A new study in Geophysical Research Letters confirms that the volcanic processes that caused the Ethiopian rift to break so suddenly are almost exactly like those that occur at the bottom of the seabed. The study's leader, Atalay Ayele, a professor at Addis Ababa University, gathered seismic data on the 2005 rift event, combining it with data from Eritrea and Yemen. He was able to reconstruct what happened: A volcano called Dabbahu erupted, forcing magma through the rift and ripping apart the land a gaping 20 feet (6 meters) wide.

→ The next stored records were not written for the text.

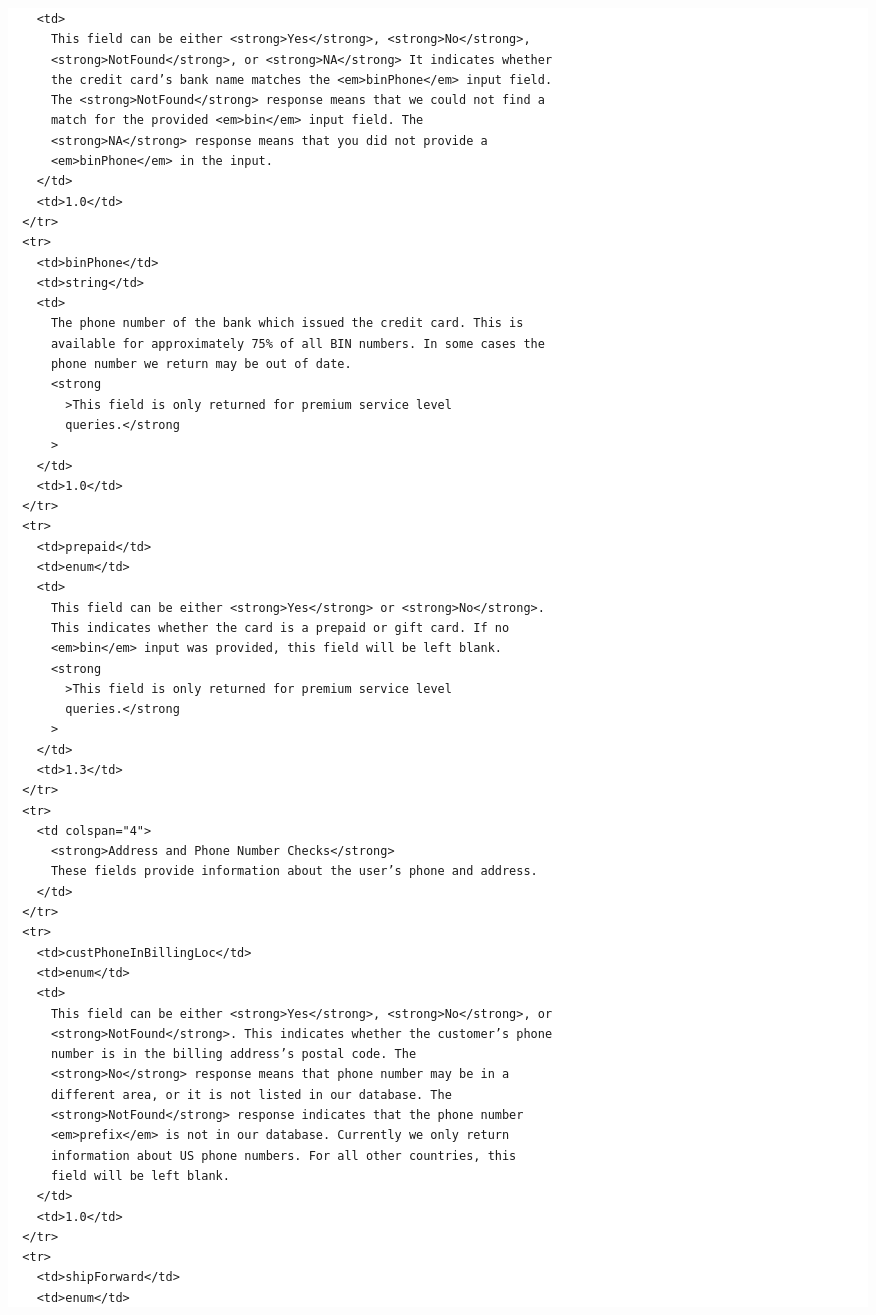         <td>
          This field can be either <strong>Yes</strong>, <strong>No</strong>,
          <strong>NotFound</strong>, or <strong>NA</strong> It indicates whether
          the credit card’s bank name matches the <em>binPhone</em> input field.
          The <strong>NotFound</strong> response means that we could not find a
          match for the provided <em>bin</em> input field. The
          <strong>NA</strong> response means that you did not provide a
          <em>binPhone</em> in the input.
        </td>
        <td>1.0</td>
      </tr>
      <tr>
        <td>binPhone</td>
        <td>string</td>
        <td>
          The phone number of the bank which issued the credit card. This is
          available for approximately 75% of all BIN numbers. In some cases the
          phone number we return may be out of date.
          <strong
            >This field is only returned for premium service level
            queries.</strong
          >
        </td>
        <td>1.0</td>
      </tr>
      <tr>
        <td>prepaid</td>
        <td>enum</td>
        <td>
          This field can be either <strong>Yes</strong> or <strong>No</strong>.
          This indicates whether the card is a prepaid or gift card. If no
          <em>bin</em> input was provided, this field will be left blank.
          <strong
            >This field is only returned for premium service level
            queries.</strong
          >
        </td>
        <td>1.3</td>
      </tr>
      <tr>
        <td colspan="4">
          <strong>Address and Phone Number Checks</strong>
          These fields provide information about the user’s phone and address.
        </td>
      </tr>
      <tr>
        <td>custPhoneInBillingLoc</td>
        <td>enum</td>
        <td>
          This field can be either <strong>Yes</strong>, <strong>No</strong>, or
          <strong>NotFound</strong>. This indicates whether the customer’s phone
          number is in the billing address’s postal code. The
          <strong>No</strong> response means that phone number may be in a
          different area, or it is not listed in our database. The
          <strong>NotFound</strong> response indicates that the phone number
          <em>prefix</em> is not in our database. Currently we only return
          information about US phone numbers. For all other countries, this
          field will be left blank.
        </td>
        <td>1.0</td>
      </tr>
      <tr>
        <td>shipForward</td>
        <td>enum</td>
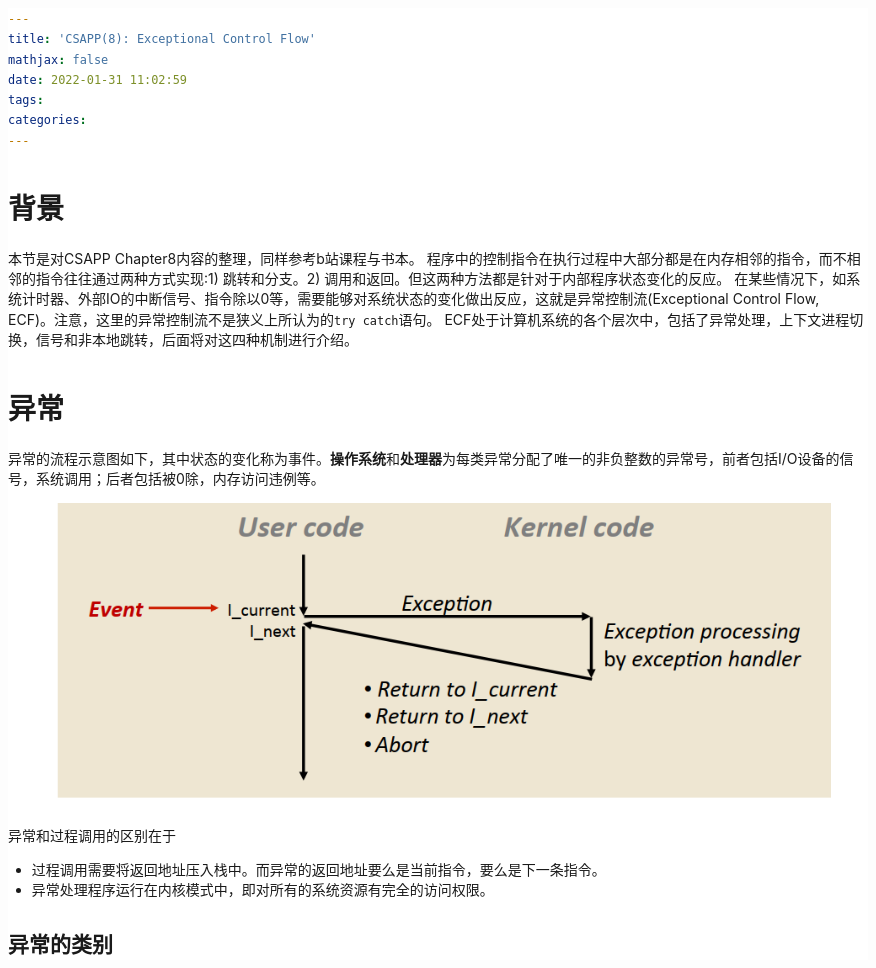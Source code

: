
 ```yaml
---
title: 'CSAPP(8): Exceptional Control Flow'
mathjax: false
date: 2022-01-31 11:02:59
tags:
categories:
---
```

<style> h1 { border-bottom: none } </style>
<style> h2 { border-bottom: none } </style>



# 背景

本节是对CSAPP Chapter8内容的整理，同样参考b站课程与书本。
程序中的控制指令在执行过程中大部分都是在内存相邻的指令，而不相邻的指令往往通过两种方式实现:1) 跳转和分支。2) 调用和返回。但这两种方法都是针对于内部程序状态变化的反应。
在某些情况下，如系统计时器、外部IO的中断信号、指令除以0等，需要能够对系统状态的变化做出反应，这就是异常控制流(Exceptional Control Flow, ECF)。注意，这里的异常控制流不是狭义上所认为的`try catch`语句。
ECF处于计算机系统的各个层次中，包括了异常处理，上下文进程切换，信号和非本地跳转，后面将对这四种机制进行介绍。


# 异常

异常的流程示意图如下，其中状态的变化称为事件。**操作系统**和**处理器**为每类异常分配了唯一的非负整数的异常号，前者包括I/O设备的信号，系统调用；后者包括被0除，内存访问违例等。

![exception](2022-1-31-CSAPP-8-Exceptional-Control-Flow/1.png)

异常和过程调用的区别在于

* 过程调用需要将返回地址压入栈中。而异常的返回地址要么是当前指令，要么是下一条指令。
* 异常处理程序运行在内核模式中，即对所有的系统资源有完全的访问权限。

## 异常的类别
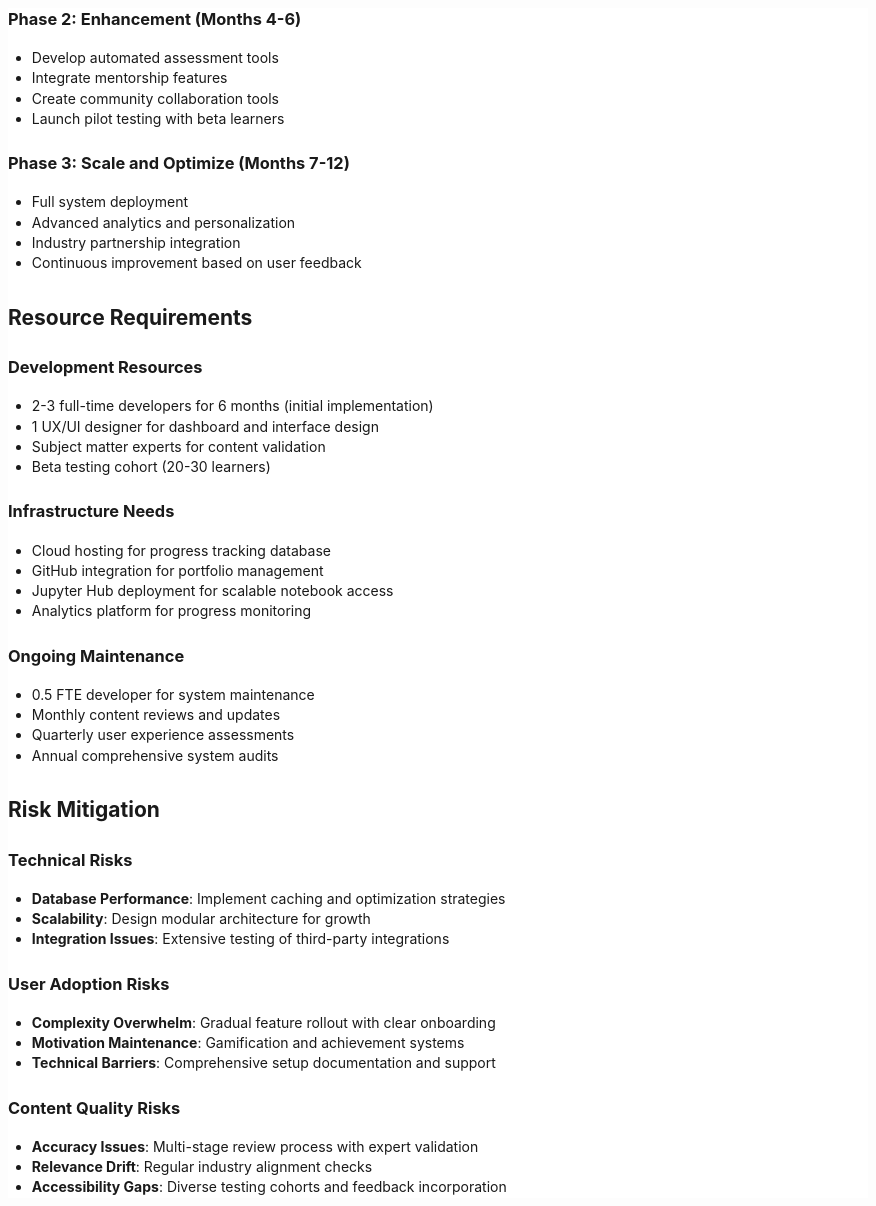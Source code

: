 ### Phase 2: Enhancement (Months 4-6)
- Develop automated assessment tools
- Integrate mentorship features
- Create community collaboration tools
- Launch pilot testing with beta learners

### Phase 3: Scale and Optimize (Months 7-12)
- Full system deployment
- Advanced analytics and personalization
- Industry partnership integration
- Continuous improvement based on user feedback

## Resource Requirements

### Development Resources
- 2-3 full-time developers for 6 months (initial implementation)
- 1 UX/UI designer for dashboard and interface design
- Subject matter experts for content validation
- Beta testing cohort (20-30 learners)

### Infrastructure Needs
- Cloud hosting for progress tracking database
- GitHub integration for portfolio management
- Jupyter Hub deployment for scalable notebook access
- Analytics platform for progress monitoring

### Ongoing Maintenance
- 0.5 FTE developer for system maintenance
- Monthly content reviews and updates
- Quarterly user experience assessments
- Annual comprehensive system audits

## Risk Mitigation

### Technical Risks
- **Database Performance**: Implement caching and optimization strategies
- **Scalability**: Design modular architecture for growth
- **Integration Issues**: Extensive testing of third-party integrations

### User Adoption Risks
- **Complexity Overwhelm**: Gradual feature rollout with clear onboarding
- **Motivation Maintenance**: Gamification and achievement systems
- **Technical Barriers**: Comprehensive setup documentation and support

### Content Quality Risks
- **Accuracy Issues**: Multi-stage review process with expert validation
- **Relevance Drift**: Regular industry alignment checks
- **Accessibility Gaps**: Diverse testing cohorts and feedback incorporation
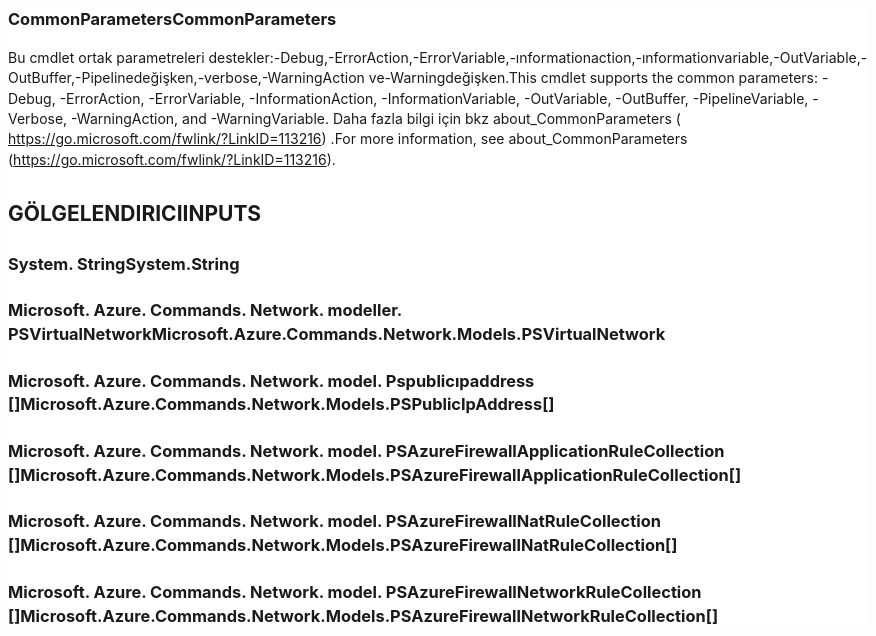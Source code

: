 ### <span data-ttu-id="93e1c-176">CommonParameters</span><span class="sxs-lookup"><span data-stu-id="93e1c-176">CommonParameters</span></span>
<span data-ttu-id="93e1c-177">Bu cmdlet ortak parametreleri destekler:-Debug,-ErrorAction,-ErrorVariable,-ınformationaction,-ınformationvariable,-OutVariable,-OutBuffer,-Pipelinedeğişken,-verbose,-WarningAction ve-Warningdeğişken.</span><span class="sxs-lookup"><span data-stu-id="93e1c-177">This cmdlet supports the common parameters: -Debug, -ErrorAction, -ErrorVariable, -InformationAction, -InformationVariable, -OutVariable, -OutBuffer, -PipelineVariable, -Verbose, -WarningAction, and -WarningVariable.</span></span> <span data-ttu-id="93e1c-178">Daha fazla bilgi için bkz about_CommonParameters ( https://go.microsoft.com/fwlink/?LinkID=113216) .</span><span class="sxs-lookup"><span data-stu-id="93e1c-178">For more information, see about_CommonParameters (https://go.microsoft.com/fwlink/?LinkID=113216).</span></span>

## <span data-ttu-id="93e1c-179">GÖLGELENDIRICI</span><span class="sxs-lookup"><span data-stu-id="93e1c-179">INPUTS</span></span>

### <span data-ttu-id="93e1c-180">System. String</span><span class="sxs-lookup"><span data-stu-id="93e1c-180">System.String</span></span>

### <span data-ttu-id="93e1c-181">Microsoft. Azure. Commands. Network. modeller. PSVirtualNetwork</span><span class="sxs-lookup"><span data-stu-id="93e1c-181">Microsoft.Azure.Commands.Network.Models.PSVirtualNetwork</span></span>

### <span data-ttu-id="93e1c-182">Microsoft. Azure. Commands. Network. model. Pspublicıpaddress []</span><span class="sxs-lookup"><span data-stu-id="93e1c-182">Microsoft.Azure.Commands.Network.Models.PSPublicIpAddress[]</span></span>

### <span data-ttu-id="93e1c-183">Microsoft. Azure. Commands. Network. model. PSAzureFirewallApplicationRuleCollection []</span><span class="sxs-lookup"><span data-stu-id="93e1c-183">Microsoft.Azure.Commands.Network.Models.PSAzureFirewallApplicationRuleCollection[]</span></span>

### <span data-ttu-id="93e1c-184">Microsoft. Azure. Commands. Network. model. PSAzureFirewallNatRuleCollection []</span><span class="sxs-lookup"><span data-stu-id="93e1c-184">Microsoft.Azure.Commands.Network.Models.PSAzureFirewallNatRuleCollection[]</span></span>

### <span data-ttu-id="93e1c-185">Microsoft. Azure. Commands. Network. model. PSAzureFirewallNetworkRuleCollection []</span><span class="sxs-lookup"><span data-stu-id="93e1c-185">Microsoft.Azure.Commands.Network.Models.PSAzureFirewallNetworkRuleCollection[]</span></span>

The research is useful for people who live near such volcanic rifts, but it also shows us something of a process that we can't really see otherwise. It's hard to monitor seafloor ridges because they're, well, under the ocean. The Ethiopian rift offers a potential test case in seafloor spreading and the formation of ocean basins -- albeit one that's aboveground and easy to keep tabs on.
And we're already learning about how such rifts can act: According to Science Daily, the new research showed that "highly active volcanic boundaries along the edges of tectonic ocean plates may suddenly break apart in large sections, instead of little by little as has been predominantly believed." It sounds like the difference of cutting a rope in half instead of snipping away at its individual fibers.
As for the new Ethiopian sea, oceans aren't made in a day. Cindy Ebinger, a professor of Earth and environmental sciences at the University of Rochester who co-authored the study, has been keeping tabs on the area's seismic activity. To date there have 12 similar seismic events -- none of which have been very big.